- GIVEN ENTRIES
/---

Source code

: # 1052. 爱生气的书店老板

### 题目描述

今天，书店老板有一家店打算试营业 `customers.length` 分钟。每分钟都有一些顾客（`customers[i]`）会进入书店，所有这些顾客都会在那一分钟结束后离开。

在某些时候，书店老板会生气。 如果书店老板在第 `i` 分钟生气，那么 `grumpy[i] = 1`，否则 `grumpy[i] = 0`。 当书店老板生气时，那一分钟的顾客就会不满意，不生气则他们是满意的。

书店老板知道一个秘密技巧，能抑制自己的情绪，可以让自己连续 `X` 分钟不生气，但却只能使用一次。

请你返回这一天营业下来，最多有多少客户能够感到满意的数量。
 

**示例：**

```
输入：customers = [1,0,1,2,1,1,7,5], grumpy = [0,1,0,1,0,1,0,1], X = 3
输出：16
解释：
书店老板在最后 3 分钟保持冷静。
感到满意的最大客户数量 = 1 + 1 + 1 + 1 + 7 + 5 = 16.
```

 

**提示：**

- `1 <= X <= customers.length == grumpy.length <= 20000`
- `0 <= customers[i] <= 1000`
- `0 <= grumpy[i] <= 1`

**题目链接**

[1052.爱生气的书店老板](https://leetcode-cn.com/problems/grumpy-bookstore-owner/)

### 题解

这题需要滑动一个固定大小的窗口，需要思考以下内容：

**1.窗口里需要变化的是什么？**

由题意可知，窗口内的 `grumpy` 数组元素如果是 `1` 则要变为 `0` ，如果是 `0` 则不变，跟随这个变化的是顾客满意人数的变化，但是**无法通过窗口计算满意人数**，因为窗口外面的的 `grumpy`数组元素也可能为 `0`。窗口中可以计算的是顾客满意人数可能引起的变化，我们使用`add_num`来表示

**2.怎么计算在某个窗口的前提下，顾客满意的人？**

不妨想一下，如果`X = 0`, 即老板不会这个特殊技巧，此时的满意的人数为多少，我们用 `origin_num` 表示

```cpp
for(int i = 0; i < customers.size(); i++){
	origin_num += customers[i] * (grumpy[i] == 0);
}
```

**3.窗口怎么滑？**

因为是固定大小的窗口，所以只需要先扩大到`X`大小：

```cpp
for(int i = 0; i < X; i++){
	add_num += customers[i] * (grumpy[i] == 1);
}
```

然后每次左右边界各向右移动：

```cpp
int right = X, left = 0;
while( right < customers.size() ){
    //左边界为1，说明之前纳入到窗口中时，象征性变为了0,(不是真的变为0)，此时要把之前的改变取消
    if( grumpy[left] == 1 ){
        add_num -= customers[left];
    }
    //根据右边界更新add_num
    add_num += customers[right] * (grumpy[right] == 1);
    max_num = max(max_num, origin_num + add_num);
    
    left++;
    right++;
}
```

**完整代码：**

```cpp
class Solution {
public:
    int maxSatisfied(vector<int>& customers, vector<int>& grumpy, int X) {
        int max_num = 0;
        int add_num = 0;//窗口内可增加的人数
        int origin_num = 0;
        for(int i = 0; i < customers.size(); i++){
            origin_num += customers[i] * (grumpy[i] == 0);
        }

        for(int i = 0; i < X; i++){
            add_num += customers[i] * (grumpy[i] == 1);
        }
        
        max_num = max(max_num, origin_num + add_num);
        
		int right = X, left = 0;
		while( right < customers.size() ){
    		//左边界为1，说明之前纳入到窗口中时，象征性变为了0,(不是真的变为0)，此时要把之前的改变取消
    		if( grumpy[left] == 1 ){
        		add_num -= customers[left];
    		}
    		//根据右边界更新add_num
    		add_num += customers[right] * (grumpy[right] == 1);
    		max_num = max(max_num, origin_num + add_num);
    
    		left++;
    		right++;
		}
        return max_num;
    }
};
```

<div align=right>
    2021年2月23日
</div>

\---

- WORK ORDER
Scan the data above for the word "size", then copy every line that holds it.

- ANSWER AREA
for(int i = 0; i < customers.size(); i++){
while( right < customers.size() ){
        for(int i = 0; i < customers.size(); i++){
		while( right < customers.size() ){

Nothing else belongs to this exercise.